En este trabajo publicado originalmente hace veinte años y revisado especialmente por su autor para esta edición, el prestigioso arquitecto analiza las exigencias que su disciplina debe cumplir a la hora de crear no sólo el hábitat de las empresas contemporáneas sino también su imagen corporativa


Si intentáramos definir sintéticamente la diferencia entre la concepción clásica de la comunicación empresarial y la nueva concepción, que hace eclosión con los programas integrales de identidad corporativa, podríamos decir que la primera concibe la acción comunicacional como limitada a los medios de comunicación específicos o puros (publicidad, relaciones públicas, prensa, etcétera), mientras que la segunda asume como comunicación el conjunto de la actividad corporativa y la totalidad de sus soportes -materiales o no- en tanto que canales vehiculizadores de mensajes válidos y gobernables. Ni qué decir tiene que, entre esos soportes, el hábitat corporativo, el asentamiento físico, constituye un canal privilegiado por su muy superior capacidad de identificación respecto de otros soportes. Y esa superior capacidad identificadora queda demostrada por el propio lenguaje coloquial. Se dice, refiriéndose a un edificio, esa es la empresa tal, una frase imposible de construir respecto de una carta, una factura o un vehículo de la "empresa tal".
Así asumida, de la arquitectura se espera un servicio que siempre ha cumplido de un modo más o menos tácito y que ahora se le reclama explícitamente: su función de signo identificador de su habitante institucional.
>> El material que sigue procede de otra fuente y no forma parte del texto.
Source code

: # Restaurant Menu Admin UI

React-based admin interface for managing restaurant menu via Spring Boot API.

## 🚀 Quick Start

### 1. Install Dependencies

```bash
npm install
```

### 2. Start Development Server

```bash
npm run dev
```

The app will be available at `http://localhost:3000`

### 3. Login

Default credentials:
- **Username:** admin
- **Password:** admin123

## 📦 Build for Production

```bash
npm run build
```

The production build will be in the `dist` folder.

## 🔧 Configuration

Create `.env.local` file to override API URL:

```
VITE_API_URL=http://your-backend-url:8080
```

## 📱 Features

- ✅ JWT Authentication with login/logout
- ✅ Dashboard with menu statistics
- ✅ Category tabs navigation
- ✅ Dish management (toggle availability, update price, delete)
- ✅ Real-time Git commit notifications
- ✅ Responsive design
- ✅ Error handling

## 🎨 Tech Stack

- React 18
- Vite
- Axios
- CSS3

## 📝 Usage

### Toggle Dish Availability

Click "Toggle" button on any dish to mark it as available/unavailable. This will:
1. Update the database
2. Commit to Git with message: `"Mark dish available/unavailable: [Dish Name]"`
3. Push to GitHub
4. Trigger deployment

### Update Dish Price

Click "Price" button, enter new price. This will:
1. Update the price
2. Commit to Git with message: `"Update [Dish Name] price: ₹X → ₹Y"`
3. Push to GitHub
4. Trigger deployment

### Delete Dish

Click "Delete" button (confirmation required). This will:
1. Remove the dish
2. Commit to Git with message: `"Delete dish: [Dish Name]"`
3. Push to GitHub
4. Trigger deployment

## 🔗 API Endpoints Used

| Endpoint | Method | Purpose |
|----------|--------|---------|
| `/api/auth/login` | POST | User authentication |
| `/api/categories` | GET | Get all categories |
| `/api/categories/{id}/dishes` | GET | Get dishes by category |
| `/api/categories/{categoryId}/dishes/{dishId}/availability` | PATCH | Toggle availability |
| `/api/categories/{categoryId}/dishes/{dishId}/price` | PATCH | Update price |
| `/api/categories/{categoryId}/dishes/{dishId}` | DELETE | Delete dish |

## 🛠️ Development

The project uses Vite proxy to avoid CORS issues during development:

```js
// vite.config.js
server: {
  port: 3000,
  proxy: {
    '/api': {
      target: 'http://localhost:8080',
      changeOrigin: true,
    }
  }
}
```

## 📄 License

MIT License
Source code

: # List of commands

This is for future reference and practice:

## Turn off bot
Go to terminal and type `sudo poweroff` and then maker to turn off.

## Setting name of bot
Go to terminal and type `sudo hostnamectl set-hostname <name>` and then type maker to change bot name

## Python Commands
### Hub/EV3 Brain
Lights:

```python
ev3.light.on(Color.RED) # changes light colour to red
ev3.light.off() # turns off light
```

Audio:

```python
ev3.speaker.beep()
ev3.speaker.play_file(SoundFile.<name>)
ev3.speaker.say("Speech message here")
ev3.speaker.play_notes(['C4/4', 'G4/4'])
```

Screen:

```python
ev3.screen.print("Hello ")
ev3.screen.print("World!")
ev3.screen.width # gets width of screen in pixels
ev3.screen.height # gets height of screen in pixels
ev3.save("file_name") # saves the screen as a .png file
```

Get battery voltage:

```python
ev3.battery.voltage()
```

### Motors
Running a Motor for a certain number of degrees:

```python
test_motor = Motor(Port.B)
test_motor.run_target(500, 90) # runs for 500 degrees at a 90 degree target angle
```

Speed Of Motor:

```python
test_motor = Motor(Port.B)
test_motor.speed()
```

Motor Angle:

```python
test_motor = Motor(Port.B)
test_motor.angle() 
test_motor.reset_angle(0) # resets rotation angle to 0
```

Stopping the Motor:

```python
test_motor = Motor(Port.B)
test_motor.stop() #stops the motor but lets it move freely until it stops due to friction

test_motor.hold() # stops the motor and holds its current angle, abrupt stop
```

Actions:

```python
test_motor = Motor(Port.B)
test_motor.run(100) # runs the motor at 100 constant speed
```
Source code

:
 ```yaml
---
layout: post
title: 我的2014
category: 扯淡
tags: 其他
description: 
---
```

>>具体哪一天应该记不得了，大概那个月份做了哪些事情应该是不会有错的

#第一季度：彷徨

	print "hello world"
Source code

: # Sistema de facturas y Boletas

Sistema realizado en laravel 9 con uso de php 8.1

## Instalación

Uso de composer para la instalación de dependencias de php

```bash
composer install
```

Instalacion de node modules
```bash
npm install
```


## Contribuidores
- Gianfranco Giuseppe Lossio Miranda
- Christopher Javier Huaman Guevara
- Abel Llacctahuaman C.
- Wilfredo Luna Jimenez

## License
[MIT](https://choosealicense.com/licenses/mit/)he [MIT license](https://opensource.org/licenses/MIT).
El desarrollo de estrategias de identificación corporativa suma, a su vez, otra novedad: dicho signo debe formar parte de un sistema que engloba subsistemas del todo heterogéneos y en cuya producción participan disciplinas muy distintas y, frecuentemente, inconexas. Por ambas razones, el encargo de diseño de arquitectura (el clásico programa arquitectónico) viene hoy mucho más pautado y con contenidos programáticos en lo estilístico.
Esto plantea una situación crítica: la concurrencia de dos líneas de codificación de la imagen no necesariamente confluyentes; la del desarrollo autónomo (léase, mejor, genérico o general) de la propia cultura arquitectónica, y la línea del discurso arquitectónico impuesta desde la estrategia de la identidad corporativa que, bien gestionada, debe inevitablemente pautar una estrategia estilística. Pues, de no ser así, no puede sostenerse que se disponga de una estrategia de identidad, en un sentido estricto.